Assignment =
Exactly reproduce each record listed below.

───── Given records ─────

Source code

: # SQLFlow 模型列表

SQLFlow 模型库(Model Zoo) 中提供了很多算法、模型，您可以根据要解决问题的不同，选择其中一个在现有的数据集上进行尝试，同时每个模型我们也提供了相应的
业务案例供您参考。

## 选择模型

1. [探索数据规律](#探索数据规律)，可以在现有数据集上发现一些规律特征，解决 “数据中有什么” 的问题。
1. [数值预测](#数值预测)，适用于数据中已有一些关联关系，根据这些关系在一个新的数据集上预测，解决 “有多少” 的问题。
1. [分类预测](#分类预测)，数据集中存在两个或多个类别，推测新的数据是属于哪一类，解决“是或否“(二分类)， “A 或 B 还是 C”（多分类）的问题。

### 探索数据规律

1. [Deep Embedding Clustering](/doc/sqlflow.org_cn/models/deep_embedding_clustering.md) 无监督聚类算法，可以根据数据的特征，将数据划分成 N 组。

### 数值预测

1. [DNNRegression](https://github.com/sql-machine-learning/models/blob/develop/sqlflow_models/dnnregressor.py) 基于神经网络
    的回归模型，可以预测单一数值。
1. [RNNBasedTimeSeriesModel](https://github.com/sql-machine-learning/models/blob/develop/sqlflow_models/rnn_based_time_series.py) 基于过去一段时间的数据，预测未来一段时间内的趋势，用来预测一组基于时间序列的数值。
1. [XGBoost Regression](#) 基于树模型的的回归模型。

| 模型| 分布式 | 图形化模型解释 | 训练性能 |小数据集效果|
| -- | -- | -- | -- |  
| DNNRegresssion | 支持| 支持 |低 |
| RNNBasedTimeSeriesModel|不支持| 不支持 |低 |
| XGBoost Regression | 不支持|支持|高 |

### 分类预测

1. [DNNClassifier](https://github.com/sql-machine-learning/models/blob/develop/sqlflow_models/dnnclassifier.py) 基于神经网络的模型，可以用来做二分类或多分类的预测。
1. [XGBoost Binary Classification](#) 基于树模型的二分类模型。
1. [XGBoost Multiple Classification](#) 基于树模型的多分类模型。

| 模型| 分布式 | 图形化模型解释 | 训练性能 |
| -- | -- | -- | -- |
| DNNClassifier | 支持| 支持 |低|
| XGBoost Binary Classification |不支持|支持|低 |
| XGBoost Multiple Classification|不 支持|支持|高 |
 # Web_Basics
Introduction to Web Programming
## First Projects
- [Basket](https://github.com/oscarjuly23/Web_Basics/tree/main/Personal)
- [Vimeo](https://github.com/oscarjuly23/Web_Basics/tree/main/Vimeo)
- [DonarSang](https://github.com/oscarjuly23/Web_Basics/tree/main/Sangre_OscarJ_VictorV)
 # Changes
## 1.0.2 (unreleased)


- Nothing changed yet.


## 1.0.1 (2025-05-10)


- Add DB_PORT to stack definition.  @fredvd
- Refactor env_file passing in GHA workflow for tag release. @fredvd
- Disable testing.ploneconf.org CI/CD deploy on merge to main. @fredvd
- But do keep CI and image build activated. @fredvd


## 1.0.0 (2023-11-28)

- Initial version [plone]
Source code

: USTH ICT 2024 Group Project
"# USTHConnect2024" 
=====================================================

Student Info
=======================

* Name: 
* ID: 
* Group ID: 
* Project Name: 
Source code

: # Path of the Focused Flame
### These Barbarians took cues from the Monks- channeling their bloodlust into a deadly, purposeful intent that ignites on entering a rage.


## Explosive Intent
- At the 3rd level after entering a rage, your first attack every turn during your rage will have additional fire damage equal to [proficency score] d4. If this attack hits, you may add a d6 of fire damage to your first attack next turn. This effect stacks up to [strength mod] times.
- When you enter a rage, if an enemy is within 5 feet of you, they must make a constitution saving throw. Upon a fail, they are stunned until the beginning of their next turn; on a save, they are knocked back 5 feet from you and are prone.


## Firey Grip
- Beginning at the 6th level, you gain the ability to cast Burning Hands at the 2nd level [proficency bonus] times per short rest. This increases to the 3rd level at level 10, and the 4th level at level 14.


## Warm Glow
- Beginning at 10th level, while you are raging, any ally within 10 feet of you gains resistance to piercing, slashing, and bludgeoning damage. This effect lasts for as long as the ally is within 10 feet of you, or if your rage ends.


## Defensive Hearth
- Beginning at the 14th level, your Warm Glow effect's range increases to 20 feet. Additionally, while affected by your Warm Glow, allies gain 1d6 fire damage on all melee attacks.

─────

Written response =
Source code

: # SQLFlow 模型列表

SQLFlow 模型库(Model Zoo) 中提供了很多算法、模型，您可以根据要解决问题的不同，选择其中一个在现有的数据集上进行尝试，同时每个模型我们也提供了相应的
业务案例供您参考。

## 选择模型

1. [探索数据规律](#探索数据规律)，可以在现有数据集上发现一些规律特征，解决 “数据中有什么” 的问题。
1. [数值预测](#数值预测)，适用于数据中已有一些关联关系，根据这些关系在一个新的数据集上预测，解决 “有多少” 的问题。
1. [分类预测](#分类预测)，数据集中存在两个或多个类别，推测新的数据是属于哪一类，解决“是或否“(二分类)， “A 或 B 还是 C”（多分类）的问题。

### 探索数据规律

1. [Deep Embedding Clustering](/doc/sqlflow.org_cn/models/deep_embedding_clustering.md) 无监督聚类算法，可以根据数据的特征，将数据划分成 N 组。

### 数值预测

1. [DNNRegression](https://github.com/sql-machine-learning/models/blob/develop/sqlflow_models/dnnregressor.py) 基于神经网络
    的回归模型，可以预测单一数值。
1. [RNNBasedTimeSeriesModel](https://github.com/sql-machine-learning/models/blob/develop/sqlflow_models/rnn_based_time_series.py) 基于过去一段时间的数据，预测未来一段时间内的趋势，用来预测一组基于时间序列的数值。
1. [XGBoost Regression](#) 基于树模型的的回归模型。

| 模型| 分布式 | 图形化模型解释 | 训练性能 |小数据集效果|
| -- | -- | -- | -- |  
| DNNRegresssion | 支持| 支持 |低 |
| RNNBasedTimeSeriesModel|不支持| 不支持 |低 |
| XGBoost Regression | 不支持|支持|高 |

### 分类预测

1. [DNNClassifier](https://github.com/sql-machine-learning/models/blob/develop/sqlflow_models/dnnclassifier.py) 基于神经网络的模型，可以用来做二分类或多分类的预测。
1. [XGBoost Binary Classification](#) 基于树模型的二分类模型。
1. [XGBoost Multiple Classification](#) 基于树模型的多分类模型。

| 模型| 分布式 | 图形化模型解释 | 训练性能 |
| -- | -- | -- | -- |
| DNNClassifier | 支持| 支持 |低|
| XGBoost Binary Classification |不支持|支持|低 |
| XGBoost Multiple Classification|不 支持|支持|高 |
 # Web_Basics
Introduction to Web Programming
## First Projects
- [Basket](https://github.com/oscarjuly23/Web_Basics/tree/main/Personal)
- [Vimeo](https://github.com/oscarjuly23/Web_Basics/tree/main/Vimeo)
- [DonarSang](https://github.com/oscarjuly23/Web_Basics/tree/main/Sangre_OscarJ_VictorV)
 # Changes
## 1.0.2 (unreleased)


- Nothing changed yet.


## 1.0.1 (2025-05-10)


- Add DB_PORT to stack definition.  @fredvd
- Refactor env_file passing in GHA workflow for tag release. @fredvd
- Disable testing.ploneconf.org CI/CD deploy on merge to main. @fredvd
- But do keep CI and image build activated. @fredvd


## 1.0.0 (2023-11-28)

- Initial version [plone]
Source code

: USTH ICT 2024 Group Project
"# USTHConnect2024" 
=====================================================

Student Info
=======================

* Name: 
* ID: 
* Group ID: 
* Project Name: 
Source code

: # Path of the Focused Flame
### These Barbarians took cues from the Monks- channeling their bloodlust into a deadly, purposeful intent that ignites on entering a rage.


## Explosive Intent
- At the 3rd level after entering a rage, your first attack every turn during your rage will have additional fire damage equal to [proficency score] d4. If this attack hits, you may add a d6 of fire damage to your first attack next turn. This effect stacks up to [strength mod] times.
- When you enter a rage, if an enemy is within 5 feet of you, they must make a constitution saving throw. Upon a fail, they are stunned until the beginning of their next turn; on a save, they are knocked back 5 feet from you and are prone.


## Firey Grip
- Beginning at the 6th level, you gain the ability to cast Burning Hands at the 2nd level [proficency bonus] times per short rest. This increases to the 3rd level at level 10, and the 4th level at level 14.


## Warm Glow
- Beginning at 10th level, while you are raging, any ally within 10 feet of you gains resistance to piercing, slashing, and bludgeoning damage. This effect lasts for as long as the ally is within 10 feet of you, or if your rage ends.


## Defensive Hearth
- Beginning at the 14th level, your Warm Glow effect's range increases to 20 feet. Additionally, while affected by your Warm Glow, allies gain 1d6 fire damage on all melee attacks.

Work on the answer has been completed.